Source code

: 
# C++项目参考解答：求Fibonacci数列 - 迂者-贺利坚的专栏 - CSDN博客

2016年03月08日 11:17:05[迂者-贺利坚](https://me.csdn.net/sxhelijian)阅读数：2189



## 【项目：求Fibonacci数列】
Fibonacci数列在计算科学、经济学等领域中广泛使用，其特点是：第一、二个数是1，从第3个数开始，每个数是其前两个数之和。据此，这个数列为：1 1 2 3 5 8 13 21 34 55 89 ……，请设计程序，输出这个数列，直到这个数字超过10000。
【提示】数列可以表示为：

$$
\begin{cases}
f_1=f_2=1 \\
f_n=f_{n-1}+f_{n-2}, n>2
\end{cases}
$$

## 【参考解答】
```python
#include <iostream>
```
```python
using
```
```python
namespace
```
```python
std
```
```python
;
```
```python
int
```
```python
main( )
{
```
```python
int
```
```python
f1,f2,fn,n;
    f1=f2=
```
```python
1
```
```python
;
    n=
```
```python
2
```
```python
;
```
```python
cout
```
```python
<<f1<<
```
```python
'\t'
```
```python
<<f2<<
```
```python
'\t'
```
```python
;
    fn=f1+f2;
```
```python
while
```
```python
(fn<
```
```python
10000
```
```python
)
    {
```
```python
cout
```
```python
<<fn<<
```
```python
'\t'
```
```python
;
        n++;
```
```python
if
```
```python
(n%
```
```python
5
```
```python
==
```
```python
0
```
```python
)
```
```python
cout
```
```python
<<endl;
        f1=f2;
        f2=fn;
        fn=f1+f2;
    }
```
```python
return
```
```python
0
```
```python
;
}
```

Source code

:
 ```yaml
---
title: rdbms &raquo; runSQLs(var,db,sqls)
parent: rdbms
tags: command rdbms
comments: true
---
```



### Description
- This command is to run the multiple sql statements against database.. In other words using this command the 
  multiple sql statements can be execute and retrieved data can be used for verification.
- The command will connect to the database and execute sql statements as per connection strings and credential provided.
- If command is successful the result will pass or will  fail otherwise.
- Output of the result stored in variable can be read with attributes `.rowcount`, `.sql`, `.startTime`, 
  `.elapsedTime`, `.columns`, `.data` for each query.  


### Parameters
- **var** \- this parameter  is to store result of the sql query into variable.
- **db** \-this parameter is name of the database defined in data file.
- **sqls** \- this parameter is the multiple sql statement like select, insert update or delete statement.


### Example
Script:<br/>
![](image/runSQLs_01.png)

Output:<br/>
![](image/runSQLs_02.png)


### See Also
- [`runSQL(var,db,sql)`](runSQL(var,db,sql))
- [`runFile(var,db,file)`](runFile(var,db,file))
==*==
* _What is being asked_: All the lines above should appear again in the answer, exactly as written.

* _Result_:
Source code

: 
# C++项目参考解答：求Fibonacci数列 - 迂者-贺利坚的专栏 - CSDN博客

2016年03月08日 11:17:05[迂者-贺利坚](https://me.csdn.net/sxhelijian)阅读数：2189



## 【项目：求Fibonacci数列】
Fibonacci数列在计算科学、经济学等领域中广泛使用，其特点是：第一、二个数是1，从第3个数开始，每个数是其前两个数之和。据此，这个数列为：1 1 2 3 5 8 13 21 34 55 89 ……，请设计程序，输出这个数列，直到这个数字超过10000。
【提示】数列可以表示为：

$$
\begin{cases}
f_1=f_2=1 \\
f_n=f_{n-1}+f_{n-2}, n>2
\end{cases}
$$

## 【参考解答】
```python
#include <iostream>
```
```python
using
```
```python
namespace
```
```python
std
```
```python
;
```
```python
int
```
```python
main( )
{
```
```python
int
```
```python
f1,f2,fn,n;
    f1=f2=
```
```python
1
```
```python
;
    n=
```
```python
2
```
```python
;
```
```python
cout
```
```python
<<f1<<
```
```python
'\t'
```
```python
<<f2<<
```
```python
'\t'
```
```python
;
    fn=f1+f2;
```
```python
while
```
```python
(fn<
```
```python
10000
```
```python
)
    {
```
```python
cout
```
```python
<<fn<<
```
```python
'\t'
```
```python
;
        n++;
```
```python
if
```
```python
(n%
```
```python
5
```
```python
==
```
```python
0
```
```python
)
```
```python
cout
```
```python
<<endl;
        f1=f2;
        f2=fn;
        fn=f1+f2;
    }
```
```python
return
```
```python
0
```
```python
;
}
```

Source code

:
 ```yaml
---
title: rdbms &raquo; runSQLs(var,db,sqls)
parent: rdbms
tags: command rdbms
comments: true
---
```



### Description
- This command is to run the multiple sql statements against database.. In other words using this command the 
  multiple sql statements can be execute and retrieved data can be used for verification.
- The command will connect to the database and execute sql statements as per connection strings and credential provided.
- If command is successful the result will pass or will  fail otherwise.
- Output of the result stored in variable can be read with attributes `.rowcount`, `.sql`, `.startTime`, 
  `.elapsedTime`, `.columns`, `.data` for each query.  


### Parameters
- **var** \- this parameter  is to store result of the sql query into variable.
- **db** \-this parameter is name of the database defined in data file.
- **sqls** \- this parameter is the multiple sql statement like select, insert update or delete statement.


### Example
Script:<br/>
![](image/runSQLs_01.png)

Output:<br/>
![](image/runSQLs_02.png)


### See Also
- [`runSQL(var,db,sql)`](runSQL(var,db,sql))
- [`runFile(var,db,file)`](runFile(var,db,file))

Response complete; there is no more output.